What is Nuchal Translucency?
All developing babies have a layer of fluid on the back of their bodies between the skin and the underlying soft tissue. This layer is translucent on ultrasound and its thickness is measured at the level of the neck. This is called the Nuchal Translucency measurement.
Research of greater than 100,000 instances of 11 week 3 day pregnancies to 13 week 6 day pregnancies has shown that there is an association of increased risk of chromosomal abnormalities or heart defects with increased thickness of the nuchal translucency.
All women have a risk of delivering a baby with a chromosomal abnormality and this risk is increased with maternal age. Down Syndrome (Trisomy 21) is the most common of the chromosomal defects and has always been difficult to detect before birth.
What is the Nuchal Translucency Assessment?
The Nuchal Translucency examination is offered to pregnant women to assess major chromosomal congenital anomalies. The test suggests which pregnancies are at a higher risk of abnormality and may need further investigation. A normal result does not guarantee a normal baby but does imply that an abnormality is unlikely. An abnormal result does not mean the baby is abnormal but suggests the baby should be further investigated.
This test is a measurement performed during an ultrasound examination between 11 weeks and 3 days of pregnancy and 13 weeks and 6 days of pregnancy. It is painless and carries no risk to the pregnancy. In a large majority of patients the ultrasound is performed with the probe on the abdomen but in a small percentage a scan performed through the vagina may be required.
What else can the 11-14 week scan assess?
At this early ultrasound we can:
- confirm that you are pregnant and determine the age of the fetus,
- diagnose multiple pregnancies, and
- examine the baby for some major defects.
A further ultrasound at 18 to 20 weeks is recommended as this is the best time to detect the majority of structural defects.
Additional Risk Assessment Available
The ultrasound examination can now be performed in combination with a blood test. This blood test is called Free Beta HCG and PAPP-A quantification. The ultrasound alone detects approximately 80% of abnormalities. With the addition of the blood test this can be increased to 85%. The blood test is best performed at approximately 10 weeks with the ultrasound at 12 weeks gestation. This blood test cannot be performed until 10 weeks and should be done at least 3 working days prior to the ultrasound scan.
The blood test is available from Sullivan Nicolaides Pathology throughout Queensland.
Should I have this test performed?
This is a question each parent must answer for themselves.
The main reason for performing screening tests such as this is to detect abnormalities. This allows consideration of further invasive testing or possible termination of pregnancy if an abnormality is found.
Patients most likely to benefit from this test are older women who are pregnant (as older women have a higher risk of chromosomal abnormalities), women who have had an abnormal pregnancy previously and women with a family history of abnormal pregnancies.
Who will perform the scan?
An accredited sonographer or radiologist will perform the scan. They will have passed exams specifically for Nuchal Translucency assessment.

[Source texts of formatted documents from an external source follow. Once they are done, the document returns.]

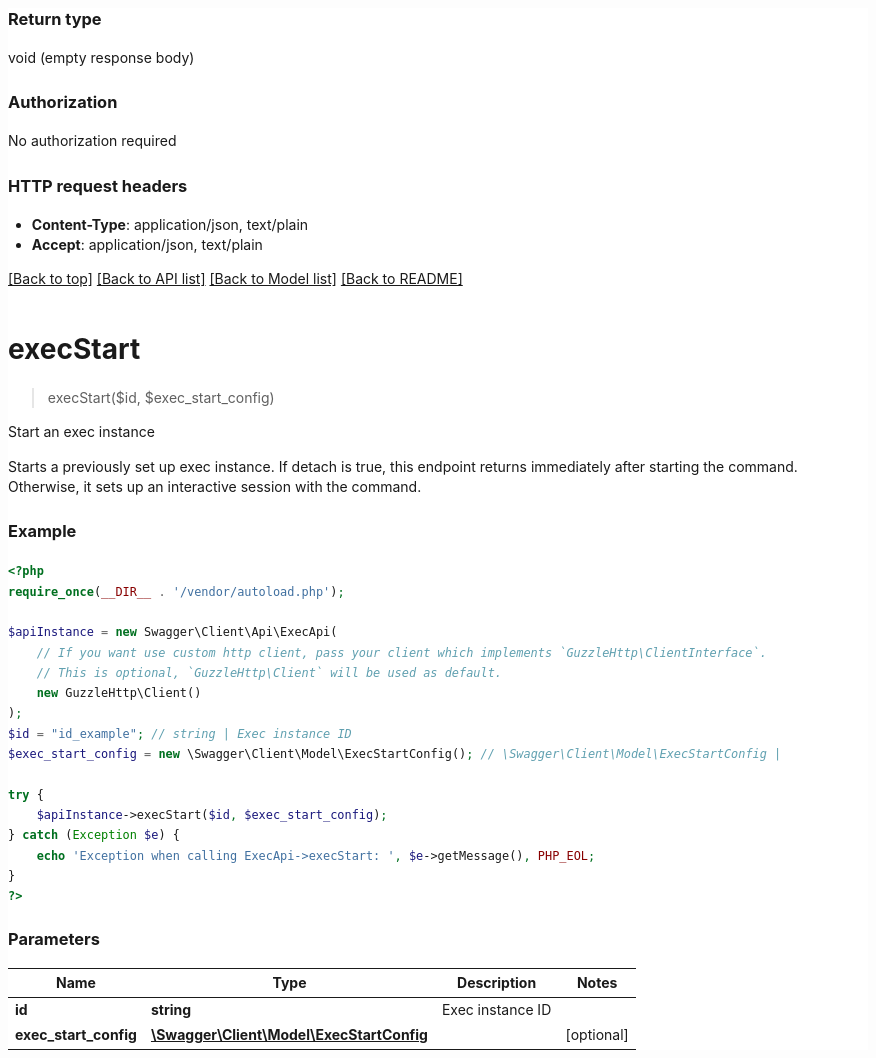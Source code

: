 ### Return type

void (empty response body)

### Authorization

No authorization required

### HTTP request headers

 - **Content-Type**: application/json, text/plain
 - **Accept**: application/json, text/plain

[[Back to top]](#) [[Back to API list]](../../README.md#documentation-for-api-endpoints) [[Back to Model list]](../../README.md#documentation-for-models) [[Back to README]](../../README.md)

# **execStart**
> execStart($id, $exec_start_config)

Start an exec instance

Starts a previously set up exec instance. If detach is true, this endpoint returns immediately after starting the command. Otherwise, it sets up an interactive session with the command.

### Example
```php
<?php
require_once(__DIR__ . '/vendor/autoload.php');

$apiInstance = new Swagger\Client\Api\ExecApi(
    // If you want use custom http client, pass your client which implements `GuzzleHttp\ClientInterface`.
    // This is optional, `GuzzleHttp\Client` will be used as default.
    new GuzzleHttp\Client()
);
$id = "id_example"; // string | Exec instance ID
$exec_start_config = new \Swagger\Client\Model\ExecStartConfig(); // \Swagger\Client\Model\ExecStartConfig | 

try {
    $apiInstance->execStart($id, $exec_start_config);
} catch (Exception $e) {
    echo 'Exception when calling ExecApi->execStart: ', $e->getMessage(), PHP_EOL;
}
?>
```

### Parameters

Name | Type | Description  | Notes
------------- | ------------- | ------------- | -------------
 **id** | **string**| Exec instance ID |
 **exec_start_config** | [**\Swagger\Client\Model\ExecStartConfig**](../Model/ExecStartConfig.md)|  | [optional]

After combining Nuchal Translucency (NT) measurement with your age (and blood tests if available) and utilising a specially designed computer program, we can calculate your risk of having a baby with a chromosomal abnormality for this pregnancy.

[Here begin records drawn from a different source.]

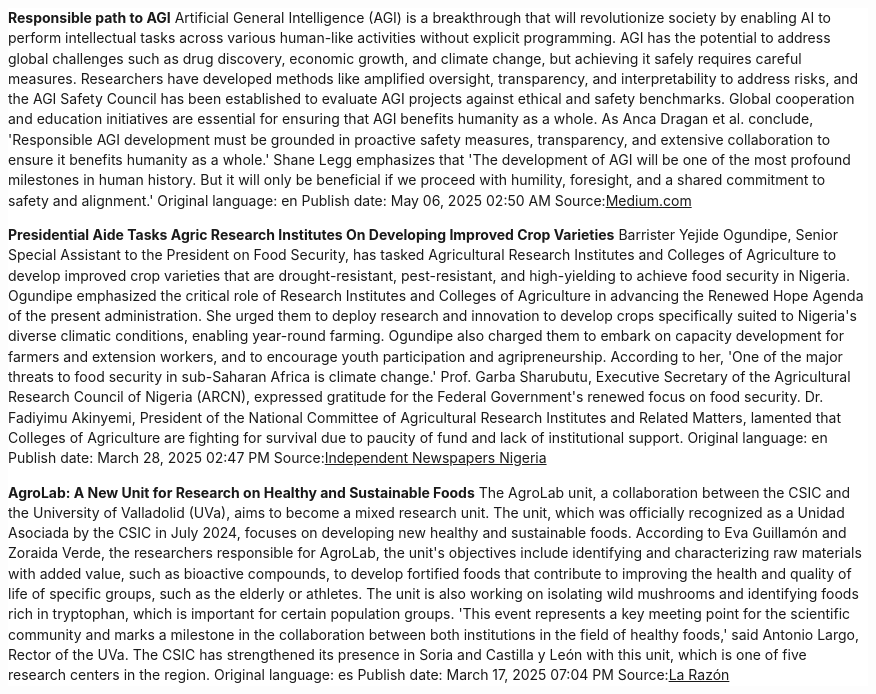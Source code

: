 **Responsible path to AGI**
Artificial General Intelligence (AGI) is a breakthrough that will revolutionize society by enabling AI to perform intellectual tasks across various human-like activities without explicit programming. AGI has the potential to address global challenges such as drug discovery, economic growth, and climate change, but achieving it safely requires careful measures. Researchers have developed methods like amplified oversight, transparency, and interpretability to address risks, and the AGI Safety Council has been established to evaluate AGI projects against ethical and safety benchmarks. Global cooperation and education initiatives are essential for ensuring that AGI benefits humanity as a whole. As Anca Dragan et al. conclude, 'Responsible AGI development must be grounded in proactive safety measures, transparency, and extensive collaboration to ensure it benefits humanity as a whole.' Shane Legg emphasizes that 'The development of AGI will be one of the most profound milestones in human history. But it will only be beneficial if we proceed with humility, foresight, and a shared commitment to safety and alignment.' 
Original language: en
Publish date: May 06, 2025 02:50 AM
Source:[Medium.com](https://medium.com/@johnsmithsonian363/responsible-path-to-agi-6914bd3ff254)

**Presidential Aide Tasks Agric Research Institutes On Developing Improved Crop Varieties**
Barrister Yejide Ogundipe, Senior Special Assistant to the President on Food Security, has tasked Agricultural Research Institutes and Colleges of Agriculture to develop improved crop varieties that are drought-resistant, pest-resistant, and high-yielding to achieve food security in Nigeria. Ogundipe emphasized the critical role of Research Institutes and Colleges of Agriculture in advancing the Renewed Hope Agenda of the present administration. She urged them to deploy research and innovation to develop crops specifically suited to Nigeria's diverse climatic conditions, enabling year-round farming. Ogundipe also charged them to embark on capacity development for farmers and extension workers, and to encourage youth participation and agripreneurship. According to her, 'One of the major threats to food security in sub-Saharan Africa is climate change.' Prof. Garba Sharubutu, Executive Secretary of the Agricultural Research Council of Nigeria (ARCN), expressed gratitude for the Federal Government's renewed focus on food security. Dr. Fadiyimu Akinyemi, President of the National Committee of Agricultural Research Institutes and Related Matters, lamented that Colleges of Agriculture are fighting for survival due to paucity of fund and lack of institutional support.
Original language: en
Publish date: March 28, 2025 02:47 PM
Source:[Independent Newspapers Nigeria](https://independent.ng/presidential-aide-tasks-agric-research-institutes-on-developing-improved-crop-varieties/)

**AgroLab: A New Unit for Research on Healthy and Sustainable Foods**
The AgroLab unit, a collaboration between the CSIC and the University of Valladolid (UVa), aims to become a mixed research unit. The unit, which was officially recognized as a Unidad Asociada by the CSIC in July 2024, focuses on developing new healthy and sustainable foods. According to Eva Guillamón and Zoraida Verde, the researchers responsible for AgroLab, the unit's objectives include identifying and characterizing raw materials with added value, such as bioactive compounds, to develop fortified foods that contribute to improving the health and quality of life of specific groups, such as the elderly or athletes. The unit is also working on isolating wild mushrooms and identifying foods rich in tryptophan, which is important for certain population groups. 'This event represents a key meeting point for the scientific community and marks a milestone in the collaboration between both institutions in the field of healthy foods,' said Antonio Largo, Rector of the UVa. The CSIC has strengthened its presence in Soria and Castilla y León with this unit, which is one of five research centers in the region.
Original language: es
Publish date: March 17, 2025 07:04 PM
Source:[La Razón](https://www.larazon.es/castilla-y-leon/agrolab-dependiente-csic-uva-pretende-convertirse-unidad-mixta-investigacion_2025031767d87146de9a6f0001b05dfd.html)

This risk will be expressed as "1 in…". A low risk is expressed as 1 in more than 300. A high risk is expressed as 1 in less than 300.

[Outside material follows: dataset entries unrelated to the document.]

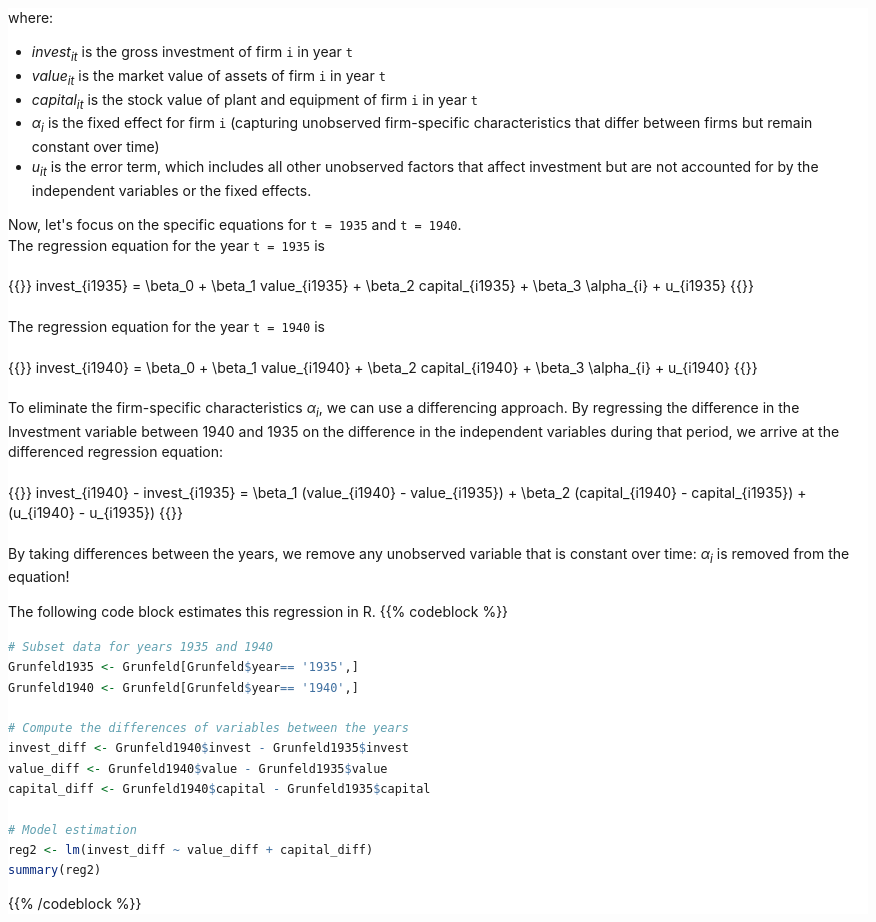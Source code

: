 where:
- $invest_{it}$ is the gross investment of firm `i` in year `t`
- $value_{it}$ is the market value of assets of firm `i` in year `t`
- $capital_{it}$ is the stock value of plant and equipment of firm `i` in year `t`
- $\alpha_{i}$ is the fixed effect for firm `i` (capturing unobserved firm-specific characteristics that differ between firms but remain constant over time)
- $u_{it}$ is the error term, which includes all other unobserved factors that affect investment but are not accounted for by the independent variables or the fixed effects.

Now, let's focus on the specific equations for `t = 1935` and `t = 1940`.
<br/>
The regression equation for the year `t = 1935` is  
<br/>
{{<katex>}}
invest_{i1935} = \beta_0 + \beta_1 value_{i1935} + \beta_2 capital_{i1935} + \beta_3 \alpha_{i} + u_{i1935}
{{</katex>}}  
<br/>
The regression equation for the year `t = 1940` is  
<br/>
{{<katex>}}
invest_{i1940} = \beta_0 + \beta_1 value_{i1940} + \beta_2 capital_{i1940} + \beta_3 \alpha_{i} + u_{i1940}
{{</katex>}}  
<br/>
To eliminate the firm-specific characteristics $\alpha_{i}$, we can use a differencing approach. By regressing the difference in the Investment variable between 1940 and 1935 on the difference in the independent variables during that period, we arrive at the differenced regression equation:  
<br/>
{{<katex>}}
invest_{i1940} - invest_{i1935} = \beta_1 (value_{i1940} - value_{i1935}) + \beta_2 (capital_{i1940} - capital_{i1935}) + (u_{i1940} - u_{i1935})
{{</katex>}}  
<br/>
By taking differences between the years, we remove any unobserved variable that is constant over time: $\alpha_{i}$ is removed from the equation!

The following code block estimates this regression in R.
{{% codeblock %}}
```R
# Subset data for years 1935 and 1940 
Grunfeld1935 <- Grunfeld[Grunfeld$year== '1935',]
Grunfeld1940 <- Grunfeld[Grunfeld$year== '1940',]

# Compute the differences of variables between the years 
invest_diff <- Grunfeld1940$invest - Grunfeld1935$invest
value_diff <- Grunfeld1940$value - Grunfeld1935$value
capital_diff <- Grunfeld1940$capital - Grunfeld1935$capital

# Model estimation 
reg2 <- lm(invest_diff ~ value_diff + capital_diff)
summary(reg2)
```
{{% /codeblock %}}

When will I get the results?
The results will be available shortly after the examination is complete. You can either wait for your results or alternative arrangements can be made to collect them at a later stage.
What if I’m shown to be high at risk?
If the NT examination determines your baby is at an increased risk of a chromosomal abnormality you should discuss this result with your referring doctor. This does not mean the baby is abnormal but indicates further tests may be needed. Most high risk pregnancies will be normal. Your doctor will be able to provide advice about further testing, such as chorionic villus sampling (CVS) or amniocentesis, to assess chromosomal abnormalities.